Belgium’s pandemic law, which should provide an additional legal basis to take far-reaching measures in health crises, was published in the Belgian Official Journal on Friday.
The law, proposed by Home Affairs minister Annelies Verlinden, was given the green light by the federal parliament in July and replaces the current method of using ministerial decrees when it comes to imposing measures such as lockdowns and travel bans.
“The further epidemiological evolution will determine whether the pandemic law will still be used during the COVID-19 pandemic,” Verlinden said in a press release.
“Specifically, it will have to be analysed whether the criteria for an epidemic emergency as set out in the pandemic law have been met. After all, thanks to the hopeful results of the vaccination campaign, we can move from crisis management to risk management,” she added.
As the law has now officially been published, the federal government has 31 working days to activate it in the context of the current crisis, if it wished to do so.
Even if the law is not implemented during the coronavirus crisis, Verlinden stressed that “with this pandemic law we have prepared for the future.”
The original method to implement far-reaching measures had previously been criticised for being undemocratic and even resulted in a Brussels court ordering the Belgian State to lift “all coronavirus measures,” arguing the legal basis for them was insufficient.
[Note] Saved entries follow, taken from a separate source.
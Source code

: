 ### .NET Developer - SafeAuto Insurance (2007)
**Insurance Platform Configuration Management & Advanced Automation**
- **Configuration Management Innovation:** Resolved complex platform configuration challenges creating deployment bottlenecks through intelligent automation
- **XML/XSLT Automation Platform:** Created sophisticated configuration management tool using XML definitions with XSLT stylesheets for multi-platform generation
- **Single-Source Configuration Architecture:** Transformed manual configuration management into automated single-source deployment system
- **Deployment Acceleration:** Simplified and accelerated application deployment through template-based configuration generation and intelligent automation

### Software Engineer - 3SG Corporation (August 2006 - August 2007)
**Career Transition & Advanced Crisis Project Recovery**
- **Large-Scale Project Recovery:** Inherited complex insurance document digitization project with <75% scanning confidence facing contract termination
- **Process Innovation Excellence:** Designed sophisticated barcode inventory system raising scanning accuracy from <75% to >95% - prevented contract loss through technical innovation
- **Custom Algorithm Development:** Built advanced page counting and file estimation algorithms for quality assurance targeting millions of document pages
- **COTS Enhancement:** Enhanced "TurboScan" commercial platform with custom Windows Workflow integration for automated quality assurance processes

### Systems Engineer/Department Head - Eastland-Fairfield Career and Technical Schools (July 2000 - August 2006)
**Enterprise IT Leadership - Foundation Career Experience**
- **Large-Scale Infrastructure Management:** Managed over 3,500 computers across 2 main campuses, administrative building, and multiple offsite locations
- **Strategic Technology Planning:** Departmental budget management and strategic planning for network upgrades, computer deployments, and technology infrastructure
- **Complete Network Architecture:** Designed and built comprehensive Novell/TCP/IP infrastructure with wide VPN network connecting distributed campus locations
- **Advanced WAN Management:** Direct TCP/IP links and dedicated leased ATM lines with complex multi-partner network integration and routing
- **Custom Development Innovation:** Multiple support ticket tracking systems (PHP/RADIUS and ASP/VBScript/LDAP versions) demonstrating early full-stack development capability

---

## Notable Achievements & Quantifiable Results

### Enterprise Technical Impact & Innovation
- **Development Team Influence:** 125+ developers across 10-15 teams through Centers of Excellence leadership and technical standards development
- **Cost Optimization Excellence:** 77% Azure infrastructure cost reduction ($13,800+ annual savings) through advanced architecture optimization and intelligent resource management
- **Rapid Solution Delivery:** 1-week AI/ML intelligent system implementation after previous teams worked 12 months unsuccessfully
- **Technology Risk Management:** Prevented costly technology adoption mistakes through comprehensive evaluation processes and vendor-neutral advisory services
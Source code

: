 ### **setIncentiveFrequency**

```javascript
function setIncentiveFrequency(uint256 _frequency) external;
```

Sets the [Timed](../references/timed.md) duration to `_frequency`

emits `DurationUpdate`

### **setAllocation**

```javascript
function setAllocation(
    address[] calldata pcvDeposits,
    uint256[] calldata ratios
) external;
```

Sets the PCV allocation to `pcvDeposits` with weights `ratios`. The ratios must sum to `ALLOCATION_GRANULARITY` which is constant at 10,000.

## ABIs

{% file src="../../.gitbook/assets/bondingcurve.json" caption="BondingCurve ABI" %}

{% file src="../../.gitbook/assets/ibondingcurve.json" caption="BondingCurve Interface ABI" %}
The piece of legislature means that declaring an epidemiological emergency would have to be made by royal decree, after which parliament would have 15 days to discuss it, rather than just two to five days, as is currently the case.
This should allow for a more thorough debate on the decisions that are up for discussion. Only after this process can the government take a series of measures to control the crisis.
Following extensive discussion over the preliminary draft and the draft itself, the proposal for the pandemic bill was ready for a vote in Parliament in May this year. However, the final vote in Parliament was delayed due to the opposition tabling amendments and requesting the opinion of the Council of State.